Frank Zinatelli, of the Canadian Life and Health Insurance Association, said if someone follows the legislated process, which is expected to be announced as early as this week, then providers would pay out on policies that are less than two years old.
“The industry has determined that this is obviously something that the Canadian population wants and we’re not going to stand in the way of that,” Zinatelli said in an interview.
“We talked with our members and we determined that it makes sense that if the governments all make a decision along these lines that this should be permitted, then we want the policy intent to be carried out.”
Life-insurance policies typically contain an industry-standard clause releasing providers from paying if a client commits suicide within two years of signing the contract.
“If you follow the process, which is outlined by the government or governments, then that possible exclusion won’t be applied,” Zinatelli said, adding the law might differ between provinces.
The Canadian Life and Health Insurance Association’s website says it was established more than 120 years ago.
Providers would not pay if a client misrepresented his or her health when signing the contract, as is currently the case, or if a policy specifically exempted the particular illness for which the holder sought a medically-assisted death, added Zinatelli.
He also encouraged the government to include the underlying condition on a person’s death certificate, though he had no objection to including a reference to assisted death also being noted.
Zinatelli said he didn’t anticipate the legislation would result in an increase to premiums, adding the policy change likely wouldn’t have a big overall impact on the life-insurance industry.
Tim Grieve, who chairs the Canadian wing of the Society of Trust and Estate Practitioners, expected the repercussions to be minimal.
Estate planners and litigators are well-positioned to accommodate legal changes that would allow Canadians to include an advance directive for assisted dying in their wills, he said.
That would include people being able to ask in advance for a medically-assisted death if later diagnosed with a competence-impairing condition, such as dementia.
The Canadian Press has reported that the upcoming law is unlikely to include such provisions, citing sources who are unauthorized to speak publicly about the imminent bill.
“Our job as estate planners has always been, first and foremost, to understand the wishes of our client and to document those wishes in a way that would survive challenges from people who don’t agree with those wishes,” Grieve said.
His industry specializes in establishing mental capacity—namely whether people are fully informed and aware of the implications of their wishes.
“This is what we’ve always done,” Grieve said. “We have to make sure that people are coming across clearly to us and that we clearly put into the documentation what they wish to happen.
“This really just adds one more wish that we’ll be documenting.”

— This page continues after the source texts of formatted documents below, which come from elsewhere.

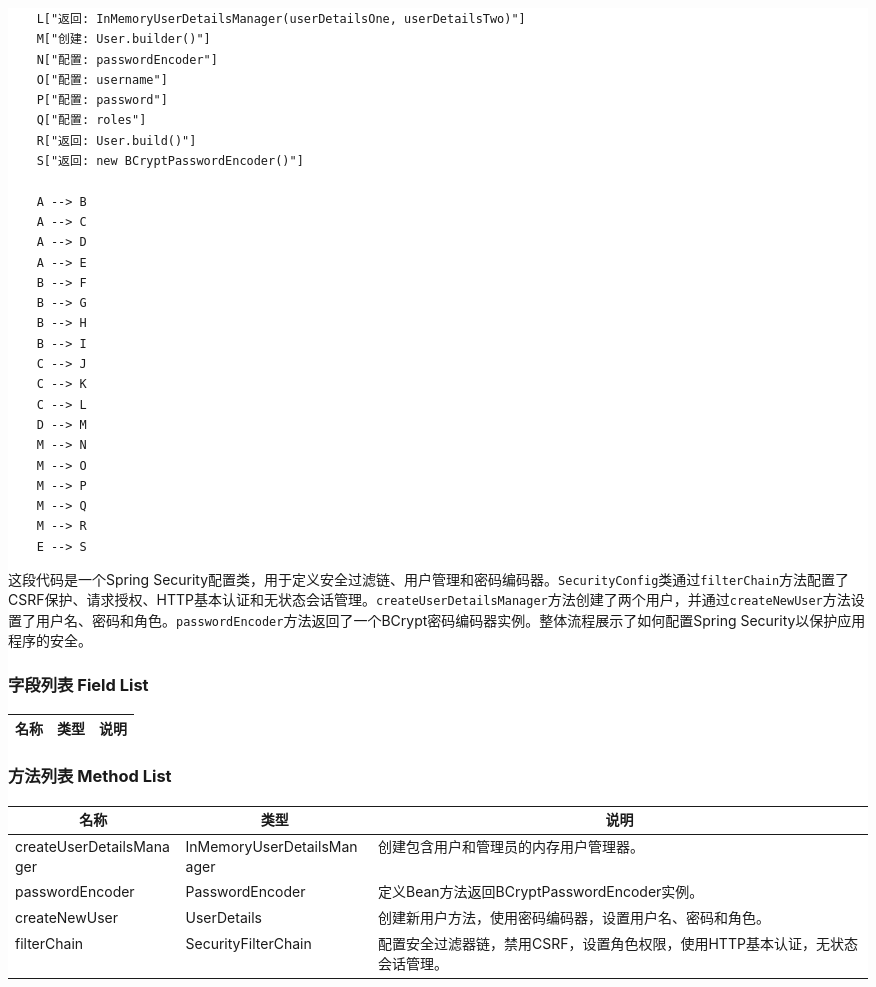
 ```mermaid
    L["返回: InMemoryUserDetailsManager(userDetailsOne, userDetailsTwo)"]
    M["创建: User.builder()"]
    N["配置: passwordEncoder"]
    O["配置: username"]
    P["配置: password"]
    Q["配置: roles"]
    R["返回: User.build()"]
    S["返回: new BCryptPasswordEncoder()"]

    A --> B
    A --> C
    A --> D
    A --> E
    B --> F
    B --> G
    B --> H
    B --> I
    C --> J
    C --> K
    C --> L
    D --> M
    M --> N
    M --> O
    M --> P
    M --> Q
    M --> R
    E --> S
```

这段代码是一个Spring Security配置类，用于定义安全过滤链、用户管理和密码编码器。`SecurityConfig`类通过`filterChain`方法配置了CSRF保护、请求授权、HTTP基本认证和无状态会话管理。`createUserDetailsManager`方法创建了两个用户，并通过`createNewUser`方法设置了用户名、密码和角色。`passwordEncoder`方法返回了一个BCrypt密码编码器实例。整体流程展示了如何配置Spring Security以保护应用程序的安全。

### 字段列表 Field List

| 名称  | 类型  | 说明 |
|-------|-------|------|

### 方法列表 Method List

| 名称  | 类型  | 说明 |
|-------|-------|------|
| createUserDetailsManager | InMemoryUserDetailsManager | 创建包含用户和管理员的内存用户管理器。 |
| passwordEncoder | PasswordEncoder | 定义Bean方法返回BCryptPasswordEncoder实例。 |
| createNewUser | UserDetails | 创建新用户方法，使用密码编码器，设置用户名、密码和角色。 |
| filterChain | SecurityFilterChain | 配置安全过滤器链，禁用CSRF，设置角色权限，使用HTTP基本认证，无状态会话管理。 |




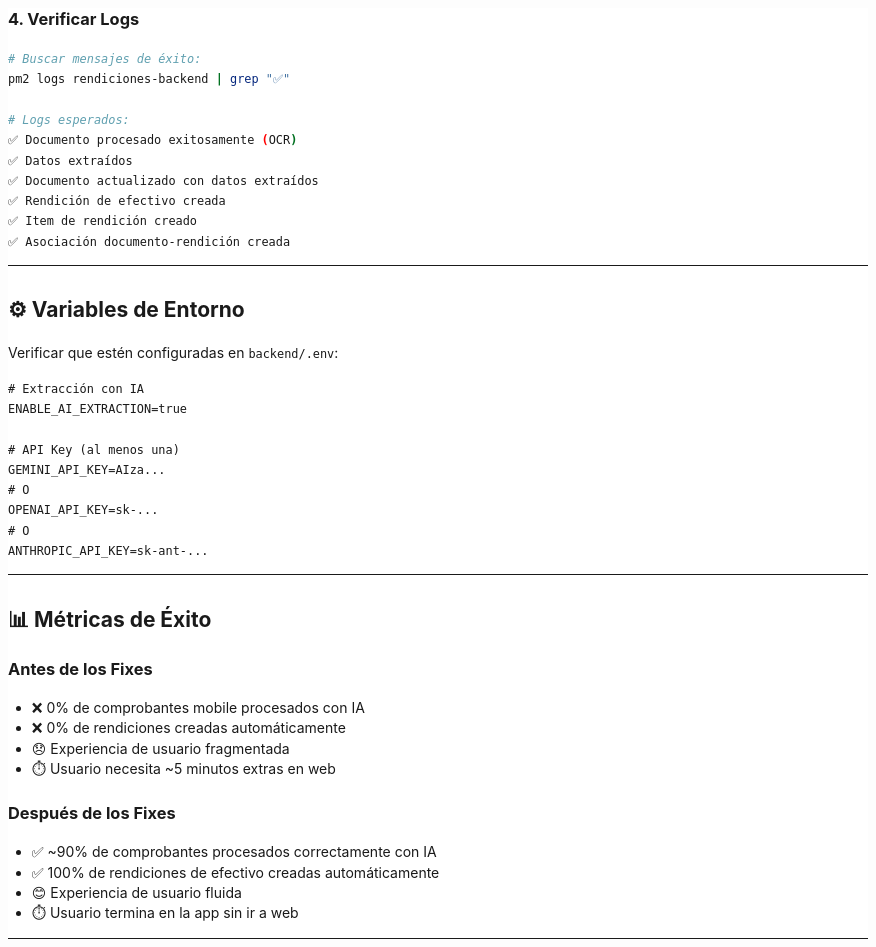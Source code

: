 ### 4. Verificar Logs

```bash
# Buscar mensajes de éxito:
pm2 logs rendiciones-backend | grep "✅"

# Logs esperados:
✅ Documento procesado exitosamente (OCR)
✅ Datos extraídos
✅ Documento actualizado con datos extraídos
✅ Rendición de efectivo creada
✅ Item de rendición creado
✅ Asociación documento-rendición creada
```

---

## ⚙️ Variables de Entorno

Verificar que estén configuradas en `backend/.env`:

```env
# Extracción con IA
ENABLE_AI_EXTRACTION=true

# API Key (al menos una)
GEMINI_API_KEY=AIza...
# O
OPENAI_API_KEY=sk-...
# O
ANTHROPIC_API_KEY=sk-ant-...
```

---

## 📊 Métricas de Éxito

### Antes de los Fixes

- ❌ 0% de comprobantes mobile procesados con IA
- ❌ 0% de rendiciones creadas automáticamente
- 😞 Experiencia de usuario fragmentada
- ⏱️ Usuario necesita ~5 minutos extras en web

### Después de los Fixes

- ✅ ~90% de comprobantes procesados correctamente con IA
- ✅ 100% de rendiciones de efectivo creadas automáticamente
- 😊 Experiencia de usuario fluida
- ⏱️ Usuario termina en la app sin ir a web

---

Shelley Waite, vice-chair of the Canadian Bar Association’s national wills and estates branch, anticipated more significant fallout from the law.
Legislation around advance-care directives differs between provinces, meaning work would have to be done to ensure the laws are consistent so that wishes around medical assistance in death would be portable across the country, she explained.
“What happens if you get diagnosed in Alberta but you wish to live with your parents in British Columbia because that’s where they reside?” Waite wondered.
“Those are the types of questions that I think will need to be answered.”